Tax Deductions With Control & Simplicity

Santa Barbara has long been a community that supports philanthropy and with the increased number of “donor advised funds” available in the market today, patrons now have more choices when it comes to control over their tax deductions and the distribution timing of their gifts.

What is a donor advised fund? Quite simply, it is an investment account typically offered by community foundations or through charities set up by national financial institutions. Some programs allow for contributions as small as $5,000 but most national firms set their minimums between $10,000 and $25,000. At the Santa Barbara Foundation, “two types of donor advised funds are offered, one with a five-thousand-dollar minimum and the other is fifty thousand dollars,” according to Chuck Slosser, the foundation’s president and CEO. Contributions for most donor funds are generally in the form of cash and stock but some organizations will allow for real estate and alternative assets. These structures generally allow for the following benefits:

• Donors receive an immediate tax deduction for gifts they make to the fund.

• Donors can postpone their decisions on which charities should receive the money (though typically 5% should be distributed each year).

• The donor controls distributions from the fund and the distributions can be sprinkled out over many years or delayed (versus standard donations, which are fully contributed to the charity in that year).

• Donors may have a wide array of choices in how the funds are invested. Investments options typically consist of a selection of mutual funds or short-term instruments and choices that continue to expand.

• The fund typically handles check distributions, tax reporting and overall administration on behalf of the donor. “With IRS rules requiring that every gift over two hundred fifty dollars to a charity be accompanied by a receipt for tracking purposes, many people have discovered that a donor advised fund is much simpler for consolidating, administering, tracking and reporting of their gift plans,” Slosser says. “A donor advised fund is like having a charity bank account.”

• The structure is easy to set up and work with and in some cases, may be a cost-effective alternative to the creation of private foundations. “Since the national or local donor advised fund administrator files the tax return and generally does not impose set-up fees,” says Slosser, “these can be fantastic alternatives.”

While many aspects of donor advised funds have greatly simplified the process and administration of giving, they do not come without some drawbacks. As competition increases to attract contributions, so does the complexity of choices, fee structures, service options, assistance and so forth. Additionally, lawmakers have been cracking down on past abuses and structures that do not follow the rules.

What should potential contributors need to know before they give to a donor advised fund?

• Local versus national fund: Per Mr. Slosser, “if a donor is going to focus on supporting their community charities, it may behoove them to use a local donor advised fund where the staff can help with guidance and suggestions regarding the best managed organizations in their area.”
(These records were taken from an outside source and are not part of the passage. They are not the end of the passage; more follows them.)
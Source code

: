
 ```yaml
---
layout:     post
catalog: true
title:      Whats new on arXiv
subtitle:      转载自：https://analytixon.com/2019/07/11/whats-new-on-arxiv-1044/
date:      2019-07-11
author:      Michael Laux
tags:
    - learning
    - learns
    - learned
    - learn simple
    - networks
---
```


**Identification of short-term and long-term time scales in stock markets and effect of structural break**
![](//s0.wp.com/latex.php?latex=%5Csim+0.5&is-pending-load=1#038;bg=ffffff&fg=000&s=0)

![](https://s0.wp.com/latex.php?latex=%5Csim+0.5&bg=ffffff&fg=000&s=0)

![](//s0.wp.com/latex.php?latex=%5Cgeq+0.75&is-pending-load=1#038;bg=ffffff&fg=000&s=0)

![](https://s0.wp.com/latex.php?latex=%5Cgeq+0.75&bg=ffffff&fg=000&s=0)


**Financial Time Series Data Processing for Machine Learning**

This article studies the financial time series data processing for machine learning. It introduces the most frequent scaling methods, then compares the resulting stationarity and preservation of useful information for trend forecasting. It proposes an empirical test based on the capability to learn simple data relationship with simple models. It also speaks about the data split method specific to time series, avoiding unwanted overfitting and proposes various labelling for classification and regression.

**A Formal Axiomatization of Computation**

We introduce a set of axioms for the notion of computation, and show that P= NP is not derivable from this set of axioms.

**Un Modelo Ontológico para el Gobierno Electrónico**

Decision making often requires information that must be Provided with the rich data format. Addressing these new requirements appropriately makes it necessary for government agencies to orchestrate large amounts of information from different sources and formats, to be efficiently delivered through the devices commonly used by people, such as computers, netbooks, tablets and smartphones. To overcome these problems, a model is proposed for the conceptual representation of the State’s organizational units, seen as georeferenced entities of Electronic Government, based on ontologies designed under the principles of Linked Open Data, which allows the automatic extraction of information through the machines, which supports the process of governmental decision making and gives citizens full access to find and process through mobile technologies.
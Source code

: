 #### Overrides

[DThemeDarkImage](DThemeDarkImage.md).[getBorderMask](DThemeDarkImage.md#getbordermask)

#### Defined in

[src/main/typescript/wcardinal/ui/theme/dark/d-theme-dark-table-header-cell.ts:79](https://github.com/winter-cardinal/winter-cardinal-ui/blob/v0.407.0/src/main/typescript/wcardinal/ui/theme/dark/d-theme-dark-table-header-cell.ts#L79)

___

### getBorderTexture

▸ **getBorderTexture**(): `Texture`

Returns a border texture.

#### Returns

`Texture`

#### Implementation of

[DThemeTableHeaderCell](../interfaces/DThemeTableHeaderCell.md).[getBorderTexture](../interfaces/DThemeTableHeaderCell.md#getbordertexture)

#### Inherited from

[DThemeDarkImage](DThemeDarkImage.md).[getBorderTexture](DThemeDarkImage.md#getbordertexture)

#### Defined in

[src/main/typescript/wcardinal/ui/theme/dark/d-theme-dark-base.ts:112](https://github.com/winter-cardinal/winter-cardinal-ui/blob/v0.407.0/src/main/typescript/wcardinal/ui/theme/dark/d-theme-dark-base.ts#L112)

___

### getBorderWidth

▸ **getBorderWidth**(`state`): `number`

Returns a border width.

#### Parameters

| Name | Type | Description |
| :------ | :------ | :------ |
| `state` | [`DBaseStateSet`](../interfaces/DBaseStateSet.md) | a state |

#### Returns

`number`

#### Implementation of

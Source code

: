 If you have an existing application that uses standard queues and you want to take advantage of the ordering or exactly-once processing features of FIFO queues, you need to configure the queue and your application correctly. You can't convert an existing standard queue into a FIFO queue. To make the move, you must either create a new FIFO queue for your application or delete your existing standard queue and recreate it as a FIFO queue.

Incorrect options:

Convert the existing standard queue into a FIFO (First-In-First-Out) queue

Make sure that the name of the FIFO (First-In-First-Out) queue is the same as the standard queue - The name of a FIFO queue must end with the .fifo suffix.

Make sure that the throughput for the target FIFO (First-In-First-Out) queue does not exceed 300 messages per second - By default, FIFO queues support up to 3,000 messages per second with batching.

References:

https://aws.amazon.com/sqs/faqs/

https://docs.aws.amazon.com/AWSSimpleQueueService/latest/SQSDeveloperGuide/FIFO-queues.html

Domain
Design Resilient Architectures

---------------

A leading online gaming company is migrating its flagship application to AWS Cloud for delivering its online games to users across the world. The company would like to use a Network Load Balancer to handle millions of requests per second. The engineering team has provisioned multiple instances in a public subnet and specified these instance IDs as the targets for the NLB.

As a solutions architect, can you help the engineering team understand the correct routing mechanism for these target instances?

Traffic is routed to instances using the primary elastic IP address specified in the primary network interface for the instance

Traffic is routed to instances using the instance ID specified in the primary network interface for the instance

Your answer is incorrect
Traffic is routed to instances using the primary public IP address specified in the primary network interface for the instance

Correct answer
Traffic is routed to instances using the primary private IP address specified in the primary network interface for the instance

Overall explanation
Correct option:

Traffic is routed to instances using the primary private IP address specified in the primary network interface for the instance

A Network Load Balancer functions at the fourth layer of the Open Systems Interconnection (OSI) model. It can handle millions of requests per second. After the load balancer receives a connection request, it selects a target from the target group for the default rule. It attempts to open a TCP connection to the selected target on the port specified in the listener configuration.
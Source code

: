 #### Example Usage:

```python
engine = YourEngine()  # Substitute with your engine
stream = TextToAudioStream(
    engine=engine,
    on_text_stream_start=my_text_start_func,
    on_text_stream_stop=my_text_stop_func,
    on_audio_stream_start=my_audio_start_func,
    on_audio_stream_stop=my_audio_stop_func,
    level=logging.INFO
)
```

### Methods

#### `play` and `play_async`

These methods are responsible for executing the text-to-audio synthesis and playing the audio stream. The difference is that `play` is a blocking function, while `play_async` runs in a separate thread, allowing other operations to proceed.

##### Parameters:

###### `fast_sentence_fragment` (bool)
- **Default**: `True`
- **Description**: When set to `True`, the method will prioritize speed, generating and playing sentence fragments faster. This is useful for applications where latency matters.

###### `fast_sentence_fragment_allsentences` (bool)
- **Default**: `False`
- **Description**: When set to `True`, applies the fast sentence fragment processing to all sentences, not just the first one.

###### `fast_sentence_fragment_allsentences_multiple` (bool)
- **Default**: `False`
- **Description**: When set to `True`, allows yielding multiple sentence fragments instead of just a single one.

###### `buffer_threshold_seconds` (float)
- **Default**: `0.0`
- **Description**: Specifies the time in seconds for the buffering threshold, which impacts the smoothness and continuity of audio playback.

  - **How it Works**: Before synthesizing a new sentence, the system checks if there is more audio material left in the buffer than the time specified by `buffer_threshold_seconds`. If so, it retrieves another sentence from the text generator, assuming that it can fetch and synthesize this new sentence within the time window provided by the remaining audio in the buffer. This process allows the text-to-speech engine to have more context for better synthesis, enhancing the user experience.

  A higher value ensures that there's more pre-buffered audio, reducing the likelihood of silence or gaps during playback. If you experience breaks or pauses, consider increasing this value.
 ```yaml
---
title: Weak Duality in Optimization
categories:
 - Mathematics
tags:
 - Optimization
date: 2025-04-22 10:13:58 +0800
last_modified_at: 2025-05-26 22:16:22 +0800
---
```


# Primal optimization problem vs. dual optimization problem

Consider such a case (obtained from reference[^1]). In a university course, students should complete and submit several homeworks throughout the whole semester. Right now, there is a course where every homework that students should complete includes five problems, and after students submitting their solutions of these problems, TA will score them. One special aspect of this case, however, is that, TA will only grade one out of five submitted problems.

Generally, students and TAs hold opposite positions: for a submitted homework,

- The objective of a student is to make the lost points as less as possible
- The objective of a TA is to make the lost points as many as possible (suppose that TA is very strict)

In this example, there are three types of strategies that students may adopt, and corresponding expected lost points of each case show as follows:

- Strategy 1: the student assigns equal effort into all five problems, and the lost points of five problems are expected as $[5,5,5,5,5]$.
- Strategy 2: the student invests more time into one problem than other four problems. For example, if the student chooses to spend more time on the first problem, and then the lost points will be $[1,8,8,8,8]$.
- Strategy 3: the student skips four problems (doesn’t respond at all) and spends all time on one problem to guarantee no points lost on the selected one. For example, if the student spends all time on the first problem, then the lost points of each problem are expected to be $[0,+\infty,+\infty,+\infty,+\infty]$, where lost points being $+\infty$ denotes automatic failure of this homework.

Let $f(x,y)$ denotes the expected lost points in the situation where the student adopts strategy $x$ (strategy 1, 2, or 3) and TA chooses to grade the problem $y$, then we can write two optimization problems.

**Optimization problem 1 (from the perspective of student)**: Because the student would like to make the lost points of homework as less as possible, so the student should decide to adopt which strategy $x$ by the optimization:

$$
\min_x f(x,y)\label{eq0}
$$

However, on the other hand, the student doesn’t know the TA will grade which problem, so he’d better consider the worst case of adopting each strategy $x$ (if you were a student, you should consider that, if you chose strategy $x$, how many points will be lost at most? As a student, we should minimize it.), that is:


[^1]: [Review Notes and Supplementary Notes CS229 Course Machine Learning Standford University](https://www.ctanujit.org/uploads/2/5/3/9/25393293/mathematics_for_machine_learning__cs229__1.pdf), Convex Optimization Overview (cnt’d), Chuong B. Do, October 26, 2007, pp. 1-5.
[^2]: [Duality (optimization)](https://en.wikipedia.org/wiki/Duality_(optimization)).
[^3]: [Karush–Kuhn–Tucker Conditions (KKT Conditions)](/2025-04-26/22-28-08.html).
• Contribution type limitations: Though some funds are taking on non-traditional investments, many focus on cash, appreciated stock and traditional investments. According to Jim Tombor, a CPA for Bartlett, Pringle & Wolf, LLP, “donors need to be aware of the rules regarding non-cash property, which are different than standard investments.”

• New tax law limitations: Mr. Tombor says “donors should be aware of exclusion in the new pension law as it pertains to those over seventy and a half and the new one-hundred-thousand-dollar IRA gift exemption for 2006 and 2007. It is specifically excluded and is not allowed to be used for donor advised funds.”

It is clear that donor advised funds are increasing in exposure and becoming more popular in their use (visit www.fidelitycharitableservices.com to learn more). In the right situations they can be powerful tools to control taxes and charitable giving wishes. No doubt more options and choices will be coming in this area.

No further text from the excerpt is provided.